#### WHAT THIS TASK INVOLVES:
Where the data below begins, start duplicating lines exactly, and finish with the line containing "and Interdisciplinary Connections"; add nothing else. Leave the pictures out.

#### EXTRACTED DATA:

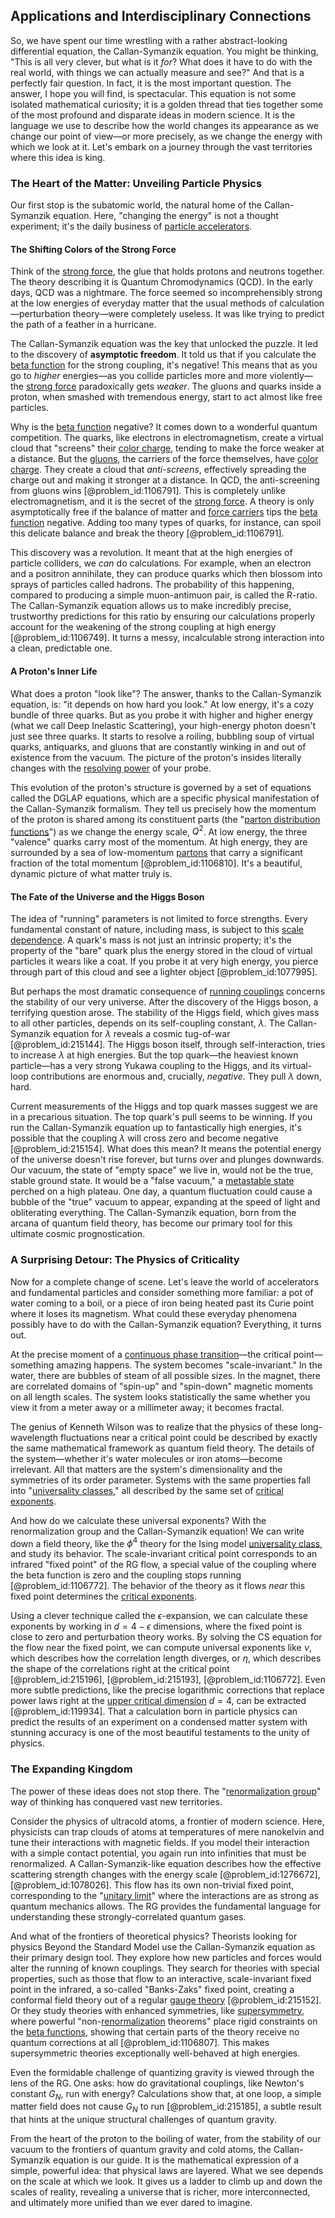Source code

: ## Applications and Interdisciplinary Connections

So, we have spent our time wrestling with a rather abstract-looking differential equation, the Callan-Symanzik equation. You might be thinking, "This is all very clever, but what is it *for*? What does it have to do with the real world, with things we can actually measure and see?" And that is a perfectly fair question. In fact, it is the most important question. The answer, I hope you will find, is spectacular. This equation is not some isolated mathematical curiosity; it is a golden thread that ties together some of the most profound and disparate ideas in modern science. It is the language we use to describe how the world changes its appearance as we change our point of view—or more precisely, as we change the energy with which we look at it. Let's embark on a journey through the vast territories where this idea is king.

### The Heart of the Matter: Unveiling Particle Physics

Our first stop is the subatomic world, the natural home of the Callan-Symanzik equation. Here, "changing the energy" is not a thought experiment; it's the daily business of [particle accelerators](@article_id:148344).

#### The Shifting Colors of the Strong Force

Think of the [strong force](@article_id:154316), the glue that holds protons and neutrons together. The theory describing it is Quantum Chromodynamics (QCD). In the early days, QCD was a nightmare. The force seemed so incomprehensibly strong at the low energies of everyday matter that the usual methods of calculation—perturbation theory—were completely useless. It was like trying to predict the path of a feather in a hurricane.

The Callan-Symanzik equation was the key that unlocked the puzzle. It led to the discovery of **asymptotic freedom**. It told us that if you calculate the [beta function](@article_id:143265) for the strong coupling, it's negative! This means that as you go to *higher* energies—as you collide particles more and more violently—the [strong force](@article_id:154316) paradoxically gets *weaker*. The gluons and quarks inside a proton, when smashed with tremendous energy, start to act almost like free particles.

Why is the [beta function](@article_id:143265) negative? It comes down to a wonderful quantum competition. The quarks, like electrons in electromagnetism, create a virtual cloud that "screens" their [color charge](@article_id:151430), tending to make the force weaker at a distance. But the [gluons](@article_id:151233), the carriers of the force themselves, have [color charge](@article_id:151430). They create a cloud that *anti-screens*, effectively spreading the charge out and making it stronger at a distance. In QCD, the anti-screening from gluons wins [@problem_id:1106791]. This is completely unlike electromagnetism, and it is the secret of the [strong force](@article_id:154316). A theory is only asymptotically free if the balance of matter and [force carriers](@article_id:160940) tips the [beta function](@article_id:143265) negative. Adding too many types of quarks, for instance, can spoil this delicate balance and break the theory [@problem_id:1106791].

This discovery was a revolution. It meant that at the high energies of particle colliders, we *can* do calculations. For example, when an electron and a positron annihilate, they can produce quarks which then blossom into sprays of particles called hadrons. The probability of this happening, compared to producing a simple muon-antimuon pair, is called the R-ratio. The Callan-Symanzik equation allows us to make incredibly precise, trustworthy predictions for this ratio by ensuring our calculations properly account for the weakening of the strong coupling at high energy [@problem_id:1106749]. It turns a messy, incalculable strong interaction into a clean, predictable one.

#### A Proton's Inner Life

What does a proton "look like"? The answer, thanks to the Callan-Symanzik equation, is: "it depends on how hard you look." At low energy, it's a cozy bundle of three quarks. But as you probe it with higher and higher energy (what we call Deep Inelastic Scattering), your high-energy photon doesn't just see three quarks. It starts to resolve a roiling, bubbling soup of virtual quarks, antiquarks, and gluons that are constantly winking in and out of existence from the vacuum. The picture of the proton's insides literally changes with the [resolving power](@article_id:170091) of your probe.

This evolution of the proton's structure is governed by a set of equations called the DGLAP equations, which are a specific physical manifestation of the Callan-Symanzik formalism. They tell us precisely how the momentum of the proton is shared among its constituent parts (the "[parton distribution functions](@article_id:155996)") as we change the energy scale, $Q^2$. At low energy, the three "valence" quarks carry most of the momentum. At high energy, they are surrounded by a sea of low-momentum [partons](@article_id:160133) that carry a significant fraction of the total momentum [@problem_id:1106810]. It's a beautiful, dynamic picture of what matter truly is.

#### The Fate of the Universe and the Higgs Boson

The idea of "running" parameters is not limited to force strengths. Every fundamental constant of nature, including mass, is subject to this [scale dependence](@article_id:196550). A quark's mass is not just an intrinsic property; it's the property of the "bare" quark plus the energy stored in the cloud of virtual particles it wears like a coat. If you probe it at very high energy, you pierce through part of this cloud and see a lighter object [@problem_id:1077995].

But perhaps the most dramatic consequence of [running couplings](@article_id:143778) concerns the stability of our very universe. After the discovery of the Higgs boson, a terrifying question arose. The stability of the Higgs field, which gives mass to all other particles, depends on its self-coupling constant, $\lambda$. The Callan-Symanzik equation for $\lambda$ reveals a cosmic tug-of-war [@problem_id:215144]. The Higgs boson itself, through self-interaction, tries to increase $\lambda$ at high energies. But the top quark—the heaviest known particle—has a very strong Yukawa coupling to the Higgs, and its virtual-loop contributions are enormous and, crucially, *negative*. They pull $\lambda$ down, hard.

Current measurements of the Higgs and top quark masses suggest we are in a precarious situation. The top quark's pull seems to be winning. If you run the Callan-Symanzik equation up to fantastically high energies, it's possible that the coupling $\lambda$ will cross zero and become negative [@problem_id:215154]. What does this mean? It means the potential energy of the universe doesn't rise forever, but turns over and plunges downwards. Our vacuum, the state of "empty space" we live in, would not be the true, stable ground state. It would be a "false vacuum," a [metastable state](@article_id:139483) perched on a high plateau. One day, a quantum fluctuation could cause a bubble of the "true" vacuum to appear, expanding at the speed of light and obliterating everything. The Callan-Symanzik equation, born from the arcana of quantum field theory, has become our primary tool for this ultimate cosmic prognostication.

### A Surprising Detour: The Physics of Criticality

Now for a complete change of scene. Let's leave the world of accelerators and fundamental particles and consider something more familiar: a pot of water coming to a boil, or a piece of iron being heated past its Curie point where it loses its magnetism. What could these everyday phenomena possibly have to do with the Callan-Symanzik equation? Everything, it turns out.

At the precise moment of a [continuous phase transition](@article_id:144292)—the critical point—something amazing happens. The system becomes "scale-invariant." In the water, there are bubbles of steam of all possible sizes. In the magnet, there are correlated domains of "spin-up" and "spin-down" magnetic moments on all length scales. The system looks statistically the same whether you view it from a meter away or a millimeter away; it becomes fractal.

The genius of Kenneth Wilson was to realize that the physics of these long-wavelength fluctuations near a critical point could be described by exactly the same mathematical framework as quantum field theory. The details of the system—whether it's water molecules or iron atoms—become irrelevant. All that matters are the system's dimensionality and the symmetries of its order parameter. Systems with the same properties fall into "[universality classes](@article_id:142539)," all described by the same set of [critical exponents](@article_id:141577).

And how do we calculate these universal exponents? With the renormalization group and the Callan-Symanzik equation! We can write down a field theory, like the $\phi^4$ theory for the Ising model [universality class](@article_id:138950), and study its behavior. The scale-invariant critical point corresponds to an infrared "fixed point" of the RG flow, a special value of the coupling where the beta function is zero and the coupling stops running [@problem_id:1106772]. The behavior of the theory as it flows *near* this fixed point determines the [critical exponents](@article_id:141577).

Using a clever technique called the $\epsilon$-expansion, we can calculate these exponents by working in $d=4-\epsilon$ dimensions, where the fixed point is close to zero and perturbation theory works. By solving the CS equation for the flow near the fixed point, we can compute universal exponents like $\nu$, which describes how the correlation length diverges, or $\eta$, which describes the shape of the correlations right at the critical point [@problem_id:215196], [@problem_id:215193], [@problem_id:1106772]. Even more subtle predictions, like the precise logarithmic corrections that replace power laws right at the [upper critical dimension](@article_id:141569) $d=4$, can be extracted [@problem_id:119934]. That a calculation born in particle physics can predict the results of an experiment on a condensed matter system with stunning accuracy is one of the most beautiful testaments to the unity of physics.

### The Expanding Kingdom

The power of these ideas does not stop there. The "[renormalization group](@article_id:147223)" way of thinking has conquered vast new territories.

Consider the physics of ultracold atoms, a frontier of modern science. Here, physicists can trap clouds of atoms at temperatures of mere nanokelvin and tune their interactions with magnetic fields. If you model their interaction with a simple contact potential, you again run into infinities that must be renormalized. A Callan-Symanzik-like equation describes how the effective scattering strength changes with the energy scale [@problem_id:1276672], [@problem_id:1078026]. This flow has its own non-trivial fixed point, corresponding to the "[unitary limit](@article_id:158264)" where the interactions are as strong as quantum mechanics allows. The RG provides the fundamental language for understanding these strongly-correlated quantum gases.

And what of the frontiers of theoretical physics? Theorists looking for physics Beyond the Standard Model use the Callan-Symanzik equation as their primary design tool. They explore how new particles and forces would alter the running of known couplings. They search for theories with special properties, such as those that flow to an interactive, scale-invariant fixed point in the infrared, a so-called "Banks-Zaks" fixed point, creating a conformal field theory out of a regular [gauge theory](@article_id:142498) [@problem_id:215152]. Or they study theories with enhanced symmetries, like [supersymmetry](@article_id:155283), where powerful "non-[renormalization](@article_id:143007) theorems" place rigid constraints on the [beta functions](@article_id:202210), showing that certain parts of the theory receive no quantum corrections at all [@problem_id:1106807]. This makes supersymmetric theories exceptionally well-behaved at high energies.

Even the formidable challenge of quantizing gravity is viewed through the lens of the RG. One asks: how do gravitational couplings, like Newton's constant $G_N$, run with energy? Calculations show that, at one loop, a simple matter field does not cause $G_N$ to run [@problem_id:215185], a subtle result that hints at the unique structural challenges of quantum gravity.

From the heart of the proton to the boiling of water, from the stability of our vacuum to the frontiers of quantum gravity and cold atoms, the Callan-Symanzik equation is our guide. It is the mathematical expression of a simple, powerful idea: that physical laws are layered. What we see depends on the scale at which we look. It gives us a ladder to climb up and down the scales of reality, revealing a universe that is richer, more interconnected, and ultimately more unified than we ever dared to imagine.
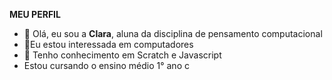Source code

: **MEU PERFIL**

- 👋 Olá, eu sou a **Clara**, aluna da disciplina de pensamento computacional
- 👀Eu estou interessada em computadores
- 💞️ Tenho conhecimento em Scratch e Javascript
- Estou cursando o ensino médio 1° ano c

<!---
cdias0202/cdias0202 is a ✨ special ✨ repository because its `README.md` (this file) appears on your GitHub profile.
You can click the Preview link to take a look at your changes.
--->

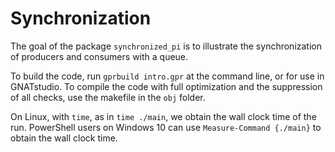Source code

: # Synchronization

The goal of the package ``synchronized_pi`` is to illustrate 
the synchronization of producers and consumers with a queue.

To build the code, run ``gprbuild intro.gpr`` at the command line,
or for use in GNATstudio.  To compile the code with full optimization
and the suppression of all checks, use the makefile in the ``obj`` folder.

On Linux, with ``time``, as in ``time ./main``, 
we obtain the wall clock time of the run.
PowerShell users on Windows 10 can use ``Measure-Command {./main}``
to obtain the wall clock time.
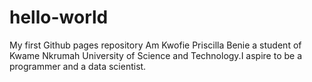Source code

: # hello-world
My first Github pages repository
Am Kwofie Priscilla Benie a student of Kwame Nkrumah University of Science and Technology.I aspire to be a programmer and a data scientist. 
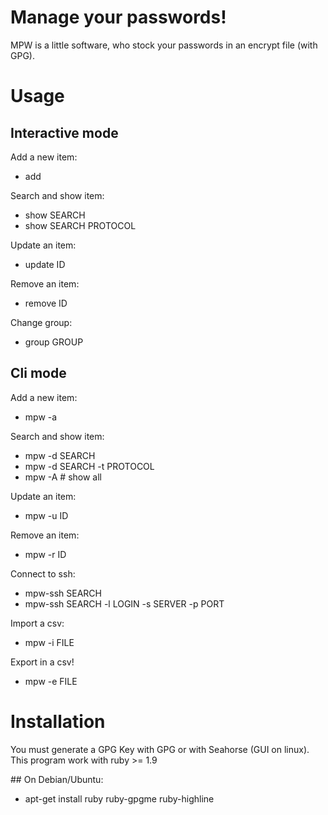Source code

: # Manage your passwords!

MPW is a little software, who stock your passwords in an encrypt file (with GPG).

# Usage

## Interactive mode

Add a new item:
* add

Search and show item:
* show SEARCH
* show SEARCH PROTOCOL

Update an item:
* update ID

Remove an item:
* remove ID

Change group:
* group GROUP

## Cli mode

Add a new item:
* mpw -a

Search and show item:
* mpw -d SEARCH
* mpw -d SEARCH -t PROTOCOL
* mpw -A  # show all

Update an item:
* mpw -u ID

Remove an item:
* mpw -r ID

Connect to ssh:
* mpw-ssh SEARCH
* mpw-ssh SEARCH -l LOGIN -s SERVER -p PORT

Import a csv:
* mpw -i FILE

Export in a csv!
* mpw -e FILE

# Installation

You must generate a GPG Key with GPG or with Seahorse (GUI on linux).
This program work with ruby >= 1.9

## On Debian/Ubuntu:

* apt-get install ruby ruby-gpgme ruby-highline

#### EXPECTED OUTPUT:
Source code

: ## Applications and Interdisciplinary Connections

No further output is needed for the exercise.